Bestückt mit Bändern und Plexiglas, online bestellt bei einem Geschäft für Schreibwaren, macht sich Ozimek an die Arbeit. Die Anleitungen kommen aus dem Internet, nach ein paar Tests ist die richtige Kombination aus Sicherheit und Tragekomfort erreicht. „Seitdem produziere ich quasi 24 Stunden am Tag“, sagt Darius Ozimek.

KKO und Feuerwehr Oberhausen decken sich bei Darius Ozimek ein

Seine desinfizierbaren Gesichtsschutzschilder bietet der Schmachtendorfer zum Selbstkostenpreis („gerne auch kostenlos“) an – und findet dankbare Abnehmer. Das KKO gehört ebenso dazu wie der Zahn- und Hausarzt, auch die Feuerwehr Oberhausen deckte sich bei Ozimek bereits für den Corona-Drive-in ein.

Die Feuerwehr Oberhausen greift am Corona-Drive-in auf die Gesichtsschutzschilde von Darius Ozimek zurück.
Die Feuerwehr Oberhausen greift am Corona-Drive-in auf die Gesichtsschutzschilde von Darius Ozimek zurück. © Feuerwehr Oberhausen

„Es spricht sich rum“, sagt Darius Ozimek nicht ohne Stolz – was gleichzeitig neue Probleme mit sich bringt. So habe er Sorge, dass eines Tages doch das Finanzamt auf der Türschwelle stehe. Alles ehrenamtlich, betont der Hobbybastler noch einmal. Auch der Materialpreis stoße Ozimek übel auf. „Das wird immer teurer, wirklich traurig. Ich finde es bedenklich, wenn Leute aus der Situation einen persönlichen Reibach machen.“

Stromanbieter gewährt Nachlass

Und dann wäre da noch die Sache mit dem Strom. „Ich habe Angst, dass mir meine Stromrechnung um die Ohren fliegt. Ich habe schon mit meinem Anbieter Kontakt aufgenommen“, sagt Darius Ozimek – und spricht von „Weihnachten“, als der Stromanbieter sich kurz darauf tatsächlich meldet und 50 Euro Preisnachlass für die „Produktionszeit“ gewährt.

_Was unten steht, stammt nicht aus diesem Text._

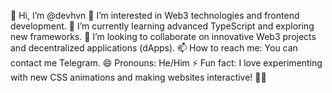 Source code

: 👋 Hi, I’m @devhvn
👀 I’m interested in Web3 technologies and frontend development.
🌱 I’m currently learning advanced TypeScript and exploring new frameworks.
💞️ I’m looking to collaborate on innovative Web3 projects and decentralized applications (dApps).
📫 How to reach me: You can contact me Telegram.
😄 Pronouns: He/Him
⚡ Fun fact: I love experimenting with new CSS animations and making websites interactive! 🎨✨
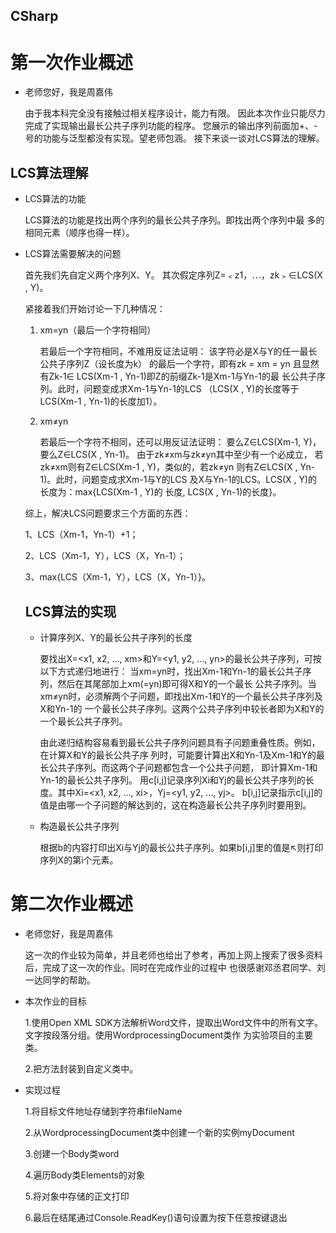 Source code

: ## CSharp
# 第一次作业概述
- 老师您好，我是周嘉伟

     由于我本科完全没有接触过相关程序设计，能力有限。
     因此本次作业只能尽力完成了实现输出最长公共子序列功能的程序。
     您展示的输出序列前面加+、-号的功能与泛型都没有实现。望老师包涵。
     接下来谈一谈对LCS算法的理解。
     
## LCS算法理解
- LCS算法的功能
     
     LCS算法的功能是找出两个序列的最长公共子序列。即找出两个序列中最
     多的相同元素（顺序也得一样）。
     

- LCS算法需要解决的问题

  首先我们先自定义两个序列X、Y。
  其次假定序列Z=﹤z1，⋯，zk﹥∈LCS(X , Y)。
  
  紧接着我们开始讨论一下几种情况：
  
  1. xm=yn（最后一个字符相同）  
  
        若最后一个字符相同，不难用反证法证明：
        该字符必是X与Y的任一最长公共子序列Z（设长度为k）
        的最后一个字符，即有zk = xm = yn 且显然有Zk-1∈
        LCS(Xm-1 , Yn-1)即Z的前缀Zk-1是Xm-1与Yn-1的最
        长公共子序列。此时，问题变成求Xm-1与Yn-1的LCS
       （LCS(X , Y)的长度等于LCS(Xm-1 , Yn-1)的长度加1）。
  2. xm≠yn
  
        若最后一个字符不相同，还可以用反证法证明：
        要么Z∈LCS(Xm-1, Y)，要么Z∈LCS(X , Yn-1)。
        由于zk≠xm与zk≠yn其中至少有一个必成立，
        若zk≠xm则有Z∈LCS(Xm-1 , Y)，类似的，若zk≠yn
        则有Z∈LCS(X , Yn-1)。此时，问题变成求Xm-1与Y的LCS
        及X与Yn-1的LCS。LCS(X , Y)的长度为：max{LCS(Xm-1 , Y)的
        长度, LCS(X , Yn-1)的长度}。
  
   综上，解决LCS问题要求三个方面的东西：
   
   1、LCS（Xm-1，Yn-1）+1；
   
   2、LCS（Xm-1，Y），LCS（X，Yn-1）；
   
   3、max{LCS（Xm-1，Y），LCS（X，Yn-1）}。
   
   ## LCS算法的实现
   - 计算序列X、Y的最长公共子序列的长度
   
      要找出X=<x1, x2, …, xm>和Y=<y1, y2, …, yn>的最长公共子序列，可按以下方式递归地进行：
      当xm=yn时，找出Xm-1和Yn-1的最长公共子序列，然后在其尾部加上xm(=yn)即可得X和Y的一个最长
      公共子序列。当xm≠yn时，必须解两个子问题，即找出Xm-1和Y的一个最长公共子序列及X和Yn-1的
      一个最长公共子序列。这两个公共子序列中较长者即为X和Y的一个最长公共子序列。
     
     由此递归结构容易看到最长公共子序列问题具有子问题重叠性质。例如，在计算X和Y的最长公共子序
     列时，可能要计算出X和Yn-1及Xm-1和Y的最长公共子序列。而这两个子问题都包含一个公共子问题，
     即计算Xm-1和Yn-1的最长公共子序列。
     用c[i,j]记录序列Xi和Yj的最长公共子序列的长度。其中Xi=<x1, x2, …, xi>，Yj=<y1, y2, …, yj>。
     b[i,j]记录指示c[i,j]的值是由哪一个子问题的解达到的，这在构造最长公共子序列时要用到。
     
  - 构造最长公共子序列
       
       根据b的内容打印出Xi与Yj的最长公共子序列。如果b[i,j]里的值是↖则打印序列X的第i个元素。
       
# 第二次作业概述
- 老师您好，我是周嘉伟

     这一次的作业较为简单，并且老师也给出了参考，再加上网上搜索了很多资料后，完成了这一次的作业。同时在完成作业的过程中
也很感谢邓丞君同学、刘一达同学的帮助。
     
- 本次作业的目标
     
     1.使用Open XML SDK方法解析Word文件，提取出Word文件中的所有文字。文字按段落分组。使用WordprocessingDocument类作
为实验项目的主要类。
     
     2.把方法封装到自定义类中。
     
- 实现过程
   
   1.将目标文件地址存储到字符串fileName
   
   2.从WordprocessingDocument类中创建一个新的实例myDocument
   
   3.创建一个Body类word
   
   4.遍历Body类Elements的对象
   
   5.将对象中存储的正文打印
   
   6.最后在结尾通过Console.ReadKey()语句设置为按下任意按键退出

Bastler und Einrichtungen vernetzen sich

Wer über die technische Ausrüstung wie 3D-Drucker oder Lasercutter verfügt und bei der Herstellung von Schutzausrüstung helfen möchte, der findet unter www.makervsvirus.org Informationen und Ansprechpartner. Die Seite vernetzt Helfer und Hilfesuchende, listet regionale Hubs (Koordinationsstellen) auf und koordiniert Arbeit.

Besonders hoch ist die Dichte an Hubs im Ruhrgebiet, Einrichtungen gibt es in Dortmund, Recklinghausen, Gelsenkirchen, Bochum, Essen und Duisburg. Dank heimischer Bastler und Makerspaces etwa an Hochschulen sind so Produktionsketten entstanden, die komplexe Masken wie das Prusa-Gesichtsschild (benannt nach dem tschechischen 3D-Druck-Pionier Josef Prusa) herstellen.

Bleibt die Frage nach dem Warum. Der 38-Jährige: „Mir macht das Konstruieren einfach Spaß. Bei mir haben sich über die Zeit mehrere Drucker angesammelt, durch Interesse und zur Reparatur. Jetzt kann ich sie sinnvoll einsetzen und damit helfen.“ Hilfe, die gefragt ist.

Das Schellen der Klingel unterbricht das Telefonat, ein Apothekenmitarbeiter holt weitere Schilde ab. „Jetzt hat auch ein Blumenladen aus Bottrop meine Nummer. Verrückt“, sagt Darius Ozimek bei seiner Rückkehr. Die Drucker dürften wohl so schnell nicht stillstehen.